Ph.D., University of Wisconsin-Madison, Political Science, 1984
B.A./M.A., Northwestern University, Political Science, 1979
A.M. (honorary), Amherst College, 2001
Kristin Bumiller, George Daniel Olds Professor of Economic and Social Institutions, studies legal reforms and regulations targeted at protecting women, racial and ethnic minorities, and persons with disabilities. Her empirical scholarship examines the gap between law’s promise to promote equality and the consequences of legal regulations on organizations and individuals affected by these policies
“My diverse research agenda follows from a strong interest in poverty, and enormous concern about factors that generate the marginalization of groups in today's society,” she says. “Being labeled as disabled, for example, substantially increases your risk of being in poverty and the likelihood of social exclusion. Women who experience domestic violence often define their primary challenge in terms of economic sustainability. And for ex-prisoners, involvement with the criminal justice system sets in place a lifelong process of being subjected to more policing and exclusion from educational opportunities and jobs.”

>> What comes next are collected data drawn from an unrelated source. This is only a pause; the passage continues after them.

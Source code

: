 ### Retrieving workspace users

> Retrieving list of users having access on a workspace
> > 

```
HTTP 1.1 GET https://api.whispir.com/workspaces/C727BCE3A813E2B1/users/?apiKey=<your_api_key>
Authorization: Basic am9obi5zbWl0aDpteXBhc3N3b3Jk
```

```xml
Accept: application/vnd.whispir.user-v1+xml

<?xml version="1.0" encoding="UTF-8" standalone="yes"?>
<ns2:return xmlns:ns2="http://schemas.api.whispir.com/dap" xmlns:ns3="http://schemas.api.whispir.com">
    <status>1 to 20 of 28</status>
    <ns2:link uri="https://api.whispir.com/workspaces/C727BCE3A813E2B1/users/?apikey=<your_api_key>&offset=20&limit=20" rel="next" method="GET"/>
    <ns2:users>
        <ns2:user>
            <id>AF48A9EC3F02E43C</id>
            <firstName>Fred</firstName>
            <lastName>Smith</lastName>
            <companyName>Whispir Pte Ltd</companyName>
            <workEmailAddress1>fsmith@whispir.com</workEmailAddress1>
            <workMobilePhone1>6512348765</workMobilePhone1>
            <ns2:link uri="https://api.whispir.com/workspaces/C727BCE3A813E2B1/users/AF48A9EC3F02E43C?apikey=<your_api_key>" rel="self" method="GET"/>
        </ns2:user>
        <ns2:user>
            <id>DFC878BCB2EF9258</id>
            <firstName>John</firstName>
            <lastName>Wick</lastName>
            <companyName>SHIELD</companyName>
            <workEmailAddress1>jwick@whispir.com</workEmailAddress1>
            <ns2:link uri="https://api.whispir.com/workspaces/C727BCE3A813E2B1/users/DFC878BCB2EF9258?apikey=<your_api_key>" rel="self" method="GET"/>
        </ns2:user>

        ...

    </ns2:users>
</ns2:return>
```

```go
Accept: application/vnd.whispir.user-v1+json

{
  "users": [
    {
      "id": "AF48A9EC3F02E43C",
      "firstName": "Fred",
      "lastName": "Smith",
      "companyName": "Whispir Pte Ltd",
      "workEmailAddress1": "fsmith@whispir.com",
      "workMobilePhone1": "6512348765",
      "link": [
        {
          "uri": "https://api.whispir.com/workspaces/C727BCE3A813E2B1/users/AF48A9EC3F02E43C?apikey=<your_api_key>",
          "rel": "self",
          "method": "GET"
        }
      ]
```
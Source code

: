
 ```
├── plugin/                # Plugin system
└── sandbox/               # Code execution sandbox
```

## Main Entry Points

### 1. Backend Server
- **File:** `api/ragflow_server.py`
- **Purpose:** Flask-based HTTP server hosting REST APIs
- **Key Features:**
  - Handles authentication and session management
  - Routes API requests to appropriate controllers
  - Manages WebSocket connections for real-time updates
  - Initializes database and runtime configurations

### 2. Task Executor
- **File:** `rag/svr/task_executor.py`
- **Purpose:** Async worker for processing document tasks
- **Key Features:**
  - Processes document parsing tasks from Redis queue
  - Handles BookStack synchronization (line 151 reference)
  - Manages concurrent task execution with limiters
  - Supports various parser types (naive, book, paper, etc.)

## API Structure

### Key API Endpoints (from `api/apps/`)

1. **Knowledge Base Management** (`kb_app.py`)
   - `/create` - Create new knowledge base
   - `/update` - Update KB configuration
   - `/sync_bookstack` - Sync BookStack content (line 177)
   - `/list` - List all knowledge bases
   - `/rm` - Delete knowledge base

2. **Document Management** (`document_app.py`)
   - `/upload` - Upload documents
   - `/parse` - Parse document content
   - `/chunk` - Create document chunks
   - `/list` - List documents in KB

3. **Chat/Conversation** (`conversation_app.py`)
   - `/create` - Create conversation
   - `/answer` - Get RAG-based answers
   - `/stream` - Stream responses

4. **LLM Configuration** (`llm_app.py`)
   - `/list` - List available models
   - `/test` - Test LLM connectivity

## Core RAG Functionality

Her projects focus on three areas.
- Anti-discrimination law—Her first book, The Civil Rights Society, demonstrated that efforts of individuals to employ antidiscrimination law can have the effect of reinforcing their victimization and disempowerment. She also has investigated how the declining work opportunities and the quality of jobs hinders former prisoners’ prospects for employment.
- Legal responses to rape and domestic violence—For her book, In An Abusive State, Bumiller studied how the feminist campaign against sexual violence became an unwitting partner in fostering a criminalized society, subjecting not only minority and immigrant men but also women to greater scrutiny within the welfare state and the criminal justice system.
- Disability—She is interested in the convergence of forces that promote our current understanding of autism as a disability. Her research examines how this understanding of autism emerges from cultural discourse, creates scientific puzzles, raises questions about our vulnerability to toxic environments, and intersects with evolving notions about the role of medicine in improving the human condition.
Bumiller brings these questions and concerns into her courses, such as the research seminars "Rights” and “Work”. These courses provide opportunities to think rigorously about the connections between state policy, legal regulation, and strategies for social change.
“In my courses I provide opportunities for creative thinking about how we might redesign social policies and institutions to be more responsive to the needs and interests of the most vulnerable in our society.”
Bumiller serves on the Executive Committee for the Inside-Out Prison Exchange Program. She has teaches a political science course, “Regulating Citizenship”, inside the Hampshire County House of Corrections with equal numbers of Amherst students and incarcerated students.